» Exercise directions: Every entry should come back exactly as written, minus the pictures.

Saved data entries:
══════

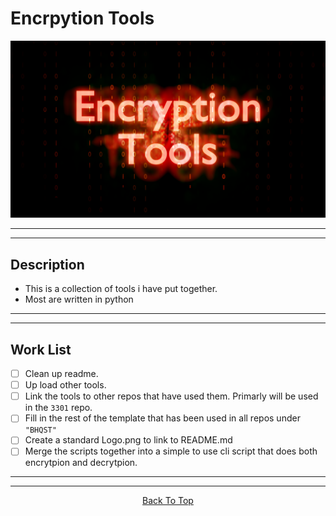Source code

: <a id="top"></a>
# Encrpytion Tools

![Logo](Logo.png)

***
***

## Description
 - This is a collection of tools i have put together.
 - Most are written in python

***
***

## Work List
 - [ ] Clean up readme.
 - [ ] Up load other tools.
 - [ ] Link the tools to other repos that have used them. Primarly will be used in the `3301` repo.
 - [ ] Fill in the rest of the template that has been used in all repos under `"BHQST"`
 - [ ] Create a standard Logo.png to link to README.md
 - [ ] Merge the scripts together into a simple to use cli script that does both encrytpion and decrytpion.

***
***
<p align="center">
  <a href="#top">Back To Top</a>
</p>
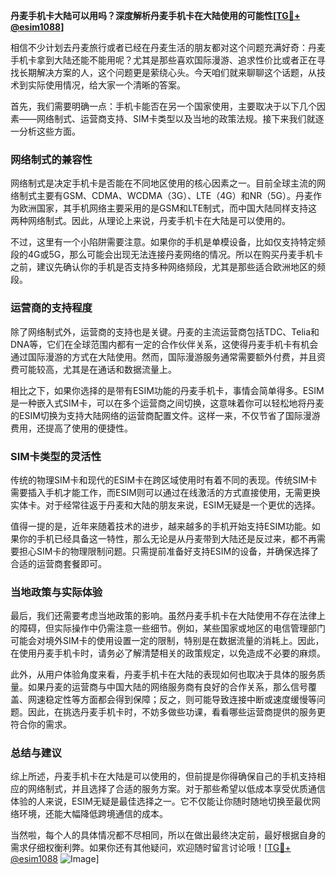 **丹麦手机卡大陆可以用吗？深度解析丹麦手机卡在大陆使用的可能性[[TG💪+ @esim1088](https://t.me/s/esim1088)]**

相信不少计划去丹麦旅行或者已经在丹麦生活的朋友都对这个问题充满好奇：丹麦手机卡拿到大陆还能不能用呢？尤其是那些喜欢国际漫游、追求性价比或者正在寻找长期解决方案的人，这个问题更是萦绕心头。今天咱们就来聊聊这个话题，从技术到实际使用情况，给大家一个清晰的答案。

首先，我们需要明确一点：手机卡能否在另一个国家使用，主要取决于以下几个因素——网络制式、运营商支持、SIM卡类型以及当地的政策法规。接下来我们就逐一分析这些方面。

### 网络制式的兼容性

网络制式是决定手机卡是否能在不同地区使用的核心因素之一。目前全球主流的网络制式主要有GSM、CDMA、WCDMA（3G）、LTE（4G）和NR（5G）。丹麦作为欧洲国家，其手机网络主要采用的是GSM和LTE制式，而中国大陆同样支持这两种网络制式。因此，从理论上来说，丹麦手机卡在大陆是可以使用的。

不过，这里有一个小陷阱需要注意。如果你的手机是单模设备，比如仅支持特定频段的4G或5G，那么可能会出现无法连接丹麦网络的情况。所以在购买丹麦手机卡之前，建议先确认你的手机是否支持多种网络频段，尤其是那些适合欧洲地区的频段。

### 运营商的支持程度

除了网络制式外，运营商的支持也是关键。丹麦的主流运营商包括TDC、Telia和DNA等，它们在全球范围内都有一定的合作伙伴关系，这使得丹麦手机卡有机会通过国际漫游的方式在大陆使用。然而，国际漫游服务通常需要额外付费，并且资费可能较高，尤其是在通话和数据流量上。

相比之下，如果你选择的是带有ESIM功能的丹麦手机卡，事情会简单得多。ESIM是一种嵌入式SIM卡，可以在多个运营商之间切换，这意味着你可以轻松地将丹麦的ESIM切换为支持大陆网络的运营商配置文件。这样一来，不仅节省了国际漫游费用，还提高了使用的便捷性。

### SIM卡类型的灵活性

传统的物理SIM卡和现代的ESIM卡在跨区域使用时有着不同的表现。传统SIM卡需要插入手机才能工作，而ESIM则可以通过在线激活的方式直接使用，无需更换实体卡。对于经常往返于丹麦和大陆的朋友来说，ESIM无疑是一个更优的选择。

值得一提的是，近年来随着技术的进步，越来越多的手机开始支持ESIM功能。如果你的手机已经具备这一特性，那么无论是从丹麦带到大陆还是反过来，都不再需要担心SIM卡的物理限制问题。只需提前准备好支持ESIM的设备，并确保选择了合适的运营商套餐即可。

### 当地政策与实际体验

最后，我们还需要考虑当地政策的影响。虽然丹麦手机卡在大陆使用不存在法律上的障碍，但实际操作中仍需注意一些细节。例如，某些国家或地区的电信管理部门可能会对境外SIM卡的使用设置一定的限制，特别是在数据流量的消耗上。因此，在使用丹麦手机卡时，请务必了解清楚相关的政策规定，以免造成不必要的麻烦。

此外，从用户体验角度来看，丹麦手机卡在大陆的表现如何也取决于具体的服务质量。如果丹麦的运营商与中国大陆的网络服务商有良好的合作关系，那么信号覆盖、网速稳定性等方面都会得到保障；反之，则可能导致连接中断或速度缓慢等问题。因此，在挑选丹麦手机卡时，不妨多做些功课，看看哪些运营商提供的服务更符合你的需求。

### 总结与建议

综上所述，丹麦手机卡在大陆是可以使用的，但前提是你得确保自己的手机支持相应的网络制式，并且选择了合适的服务方案。对于那些希望以低成本享受优质通信体验的人来说，ESIM无疑是最佳选择之一。它不仅能让你随时随地切换至最优网络环境，还能大幅降低跨境通信的成本。

当然啦，每个人的具体情况都不尽相同，所以在做出最终决定前，最好根据自身的需求仔细权衡利弊。如果你还有其他疑问，欢迎随时留言讨论哦！[[TG💪+ @esim1088](https://t.me/s/esim1088) ![Image](https://i.postimg.cc/4NQfJmqS/Snipaste-2025-05-13-00-14-12.png)]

══════

» Your response:
Source code

: <a id="top"></a>
# Encrpytion Tools

![Logo](Logo.png)

***
***

## Description
 - This is a collection of tools i have put together.
 - Most are written in python

***
***

## Work List
 - [ ] Clean up readme.
 - [ ] Up load other tools.
 - [ ] Link the tools to other repos that have used them. Primarly will be used in the `3301` repo.
 - [ ] Fill in the rest of the template that has been used in all repos under `"BHQST"`
 - [ ] Create a standard Logo.png to link to README.md
 - [ ] Merge the scripts together into a simple to use cli script that does both encrytpion and decrytpion.

***
***
<p align="center">
  <a href="#top">Back To Top</a>
</p>
 **丹麦手机卡大陆可以用吗？深度解析丹麦手机卡在大陆使用的可能性[[TG💪+ @esim1088](https://t.me/s/esim1088)]**

相信不少计划去丹麦旅行或者已经在丹麦生活的朋友都对这个问题充满好奇：丹麦手机卡拿到大陆还能不能用呢？尤其是那些喜欢国际漫游、追求性价比或者正在寻找长期解决方案的人，这个问题更是萦绕心头。今天咱们就来聊聊这个话题，从技术到实际使用情况，给大家一个清晰的答案。

首先，我们需要明确一点：手机卡能否在另一个国家使用，主要取决于以下几个因素——网络制式、运营商支持、SIM卡类型以及当地的政策法规。接下来我们就逐一分析这些方面。

### 网络制式的兼容性

网络制式是决定手机卡是否能在不同地区使用的核心因素之一。目前全球主流的网络制式主要有GSM、CDMA、WCDMA（3G）、LTE（4G）和NR（5G）。丹麦作为欧洲国家，其手机网络主要采用的是GSM和LTE制式，而中国大陆同样支持这两种网络制式。因此，从理论上来说，丹麦手机卡在大陆是可以使用的。

不过，这里有一个小陷阱需要注意。如果你的手机是单模设备，比如仅支持特定频段的4G或5G，那么可能会出现无法连接丹麦网络的情况。所以在购买丹麦手机卡之前，建议先确认你的手机是否支持多种网络频段，尤其是那些适合欧洲地区的频段。

### 运营商的支持程度

除了网络制式外，运营商的支持也是关键。丹麦的主流运营商包括TDC、Telia和DNA等，它们在全球范围内都有一定的合作伙伴关系，这使得丹麦手机卡有机会通过国际漫游的方式在大陆使用。然而，国际漫游服务通常需要额外付费，并且资费可能较高，尤其是在通话和数据流量上。

相比之下，如果你选择的是带有ESIM功能的丹麦手机卡，事情会简单得多。ESIM是一种嵌入式SIM卡，可以在多个运营商之间切换，这意味着你可以轻松地将丹麦的ESIM切换为支持大陆网络的运营商配置文件。这样一来，不仅节省了国际漫游费用，还提高了使用的便捷性。

### SIM卡类型的灵活性

传统的物理SIM卡和现代的ESIM卡在跨区域使用时有着不同的表现。传统SIM卡需要插入手机才能工作，而ESIM则可以通过在线激活的方式直接使用，无需更换实体卡。对于经常往返于丹麦和大陆的朋友来说，ESIM无疑是一个更优的选择。

值得一提的是，近年来随着技术的进步，越来越多的手机开始支持ESIM功能。如果你的手机已经具备这一特性，那么无论是从丹麦带到大陆还是反过来，都不再需要担心SIM卡的物理限制问题。只需提前准备好支持ESIM的设备，并确保选择了合适的运营商套餐即可。

### 当地政策与实际体验

最后，我们还需要考虑当地政策的影响。虽然丹麦手机卡在大陆使用不存在法律上的障碍，但实际操作中仍需注意一些细节。例如，某些国家或地区的电信管理部门可能会对境外SIM卡的使用设置一定的限制，特别是在数据流量的消耗上。因此，在使用丹麦手机卡时，请务必了解清楚相关的政策规定，以免造成不必要的麻烦。

此外，从用户体验角度来看，丹麦手机卡在大陆的表现如何也取决于具体的服务质量。如果丹麦的运营商与中国大陆的网络服务商有良好的合作关系，那么信号覆盖、网速稳定性等方面都会得到保障；反之，则可能导致连接中断或速度缓慢等问题。因此，在挑选丹麦手机卡时，不妨多做些功课，看看哪些运营商提供的服务更符合你的需求。

### 总结与建议

综上所述，丹麦手机卡在大陆是可以使用的，但前提是你得确保自己的手机支持相应的网络制式，并且选择了合适的服务方案。对于那些希望以低成本享受优质通信体验的人来说，ESIM无疑是最佳选择之一。它不仅能让你随时随地切换至最优网络环境，还能大幅降低跨境通信的成本。

当然啦，每个人的具体情况都不尽相同，所以在做出最终决定前，最好根据自身的需求仔细权衡利弊。如果你还有其他疑问，欢迎随时留言讨论哦！[[TG💪+ @esim1088](https://t.me/s/esim1088) ![Image](https://i.postimg.cc/4NQfJmqS/Snipaste-2025-05-13-00-14-12.png)]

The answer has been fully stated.